I’ve been putting off that action for months–more than a year, in fact. I did not want to get rid of it. I had almost three years worth of information on it. I’d worked hard on that site. But I thought I had to do it. I thought the only way to get a blog with my married name in the url was to create a new blog and delete the old one.
I had to do it.
So Sunday afternoon I went to my site, clicked on tools and saw the DELETE SITE button glowing. Right there in open. I thought it would take forever to find. I’d looked up “how to delete site” multiple times before and forgot what they’d told me three seconds after I read it. But nope. There it was. Easy to find. Easy to use. Thank you, wordpress.
So I clicked on the–Duh, Big Red Button–DELETE SITE button. It asked me why I wanted to do it. I thought, huh, ok, no problem. I clicked, “I want to change my address,” and BOOM, there it was.
An Option to Change my URL.
I was wrong.
I’d been wrong for the past year and four months. Probably more. I didn’t have to delete my website. I didn’t have to create two new blogs and delete my old one. I could just update my old URL, keep my old blog and go on my merry way. Hurrah!
Yeah, sure. If this had been October of 2013, maybe. February of 2015, and all this work and stress later? Nope.
I Feel Like An Idiot.
So, yeah. That’s me. And you want to know the worst of it? People tried to tell me I was wrong.

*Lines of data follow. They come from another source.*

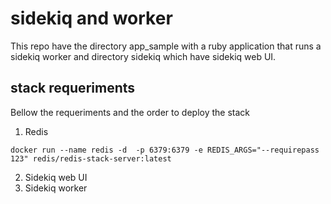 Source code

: # sidekiq and worker
This repo have the directory app_sample with a ruby application that runs a sidekiq worker and directory sidekiq which have sidekiq web UI.

## stack requeriments
Bellow the requeriments and the order to deploy the stack

1. Redis

```
docker run --name redis -d  -p 6379:6379 -e REDIS_ARGS="--requirepass 123" redis/redis-stack-server:latest
```

2. Sidekiq web UI
3. Sidekiq worker

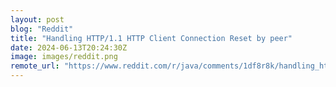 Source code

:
 ```yaml
---
layout: post
blog: "Reddit"
title: "Handling HTTP/1.1 HTTP Client Connection Reset by peer"
date: 2024-06-13T20:24:30Z
image: images/reddit.png
remote_url: "https://www.reddit.com/r/java/comments/1df8r8k/handling_http11_http_client_connection_reset_by/"
---
```

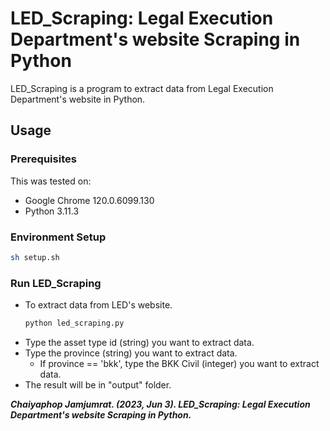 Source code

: # LED_Scraping: Legal Execution Department's website Scraping in Python

LED_Scraping is a program to extract data from Legal Execution Department's website in Python.

## Usage

### Prerequisites

This was tested on:

- Google Chrome 120.0.6099.130
- Python 3.11.3

### Environment Setup

```bash
sh setup.sh
```

### Run LED_Scraping

- To extract data from LED's website.
    ```python
    python led_scraping.py
    ```
- Type the asset type id (string) you want to extract data.
- Type the province (string) you want to extract data.
    - If province == 'bkk', type the BKK Civil (integer) you want to extract data.
- The result will be in "output" folder.

***Chaiyaphop Jamjumrat. (2023, Jun 3). LED_Scraping: Legal Execution Department's website Scraping in Python.*** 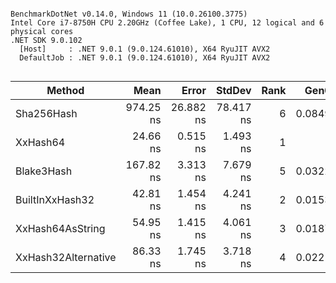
 ```

BenchmarkDotNet v0.14.0, Windows 11 (10.0.26100.3775)
Intel Core i7-8750H CPU 2.20GHz (Coffee Lake), 1 CPU, 12 logical and 6 physical cores
.NET SDK 9.0.102
  [Host]     : .NET 9.0.1 (9.0.124.61010), X64 RyuJIT AVX2
  DefaultJob : .NET 9.0.1 (9.0.124.61010), X64 RyuJIT AVX2


```
| Method              | Mean      | Error     | StdDev    | Rank | Gen0   | Allocated |
|-------------------- |----------:|----------:|----------:|-----:|-------:|----------:|
| Sha256Hash          | 974.25 ns | 26.882 ns | 78.417 ns |    6 | 0.0849 |     400 B |
| XxHash64            |  24.66 ns |  0.515 ns |  1.493 ns |    1 |      - |         - |
| Blake3Hash          | 167.82 ns |  3.313 ns |  7.679 ns |    5 | 0.0322 |     152 B |
| BuiltInXxHash32     |  42.81 ns |  1.454 ns |  4.241 ns |    2 | 0.0153 |      72 B |
| XxHash64AsString    |  54.95 ns |  1.415 ns |  4.061 ns |    3 | 0.0187 |      88 B |
| XxHash32Alternative |  86.33 ns |  1.745 ns |  3.718 ns |    4 | 0.0221 |     104 B |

(I think. I can’t be positive. I mean, I understand Spanish better than I do well-meaning people who can’t communicate but give me funny looks when I describe this issue and then say something like, “I don’t think that’s how that works.”)
And being wrong? I can stand being wrong. I’m fine with being corrected. Writers don’t survive being a writer if they can’t learn how to handle correction and criticism.
It’s doing ALL OF THIS WORK and then discovering there was a virtual Easy Button the entire time.
GAH. I am an idiot.
You see, boys and girls, this is why you do your research. If I’d only braced myself and done my homework a lot earlier, I could have saved myself a whole mountain range’s worth of stress. But nooooo, I had to go and be a coward . . . .
On the plus side, I’ve exported the entire contents of my blog onto my computer (another handy button that wordpress provided, THANK YOU) and just as soon as he can get around to it, my genius husband is going to write a little program that will translate it from the jumbled up code into something I can use. So I haven’t totally lost everything.
Now, if I could go back and change it, would I? Knowing what I know now? Surprisingly, no. Oh, I’d still change my url to say Gorman rather than Miller, but I still would have created another website for Scriptures for Dealing.
I think I’ll stop kicking myself now. But I want chocolate.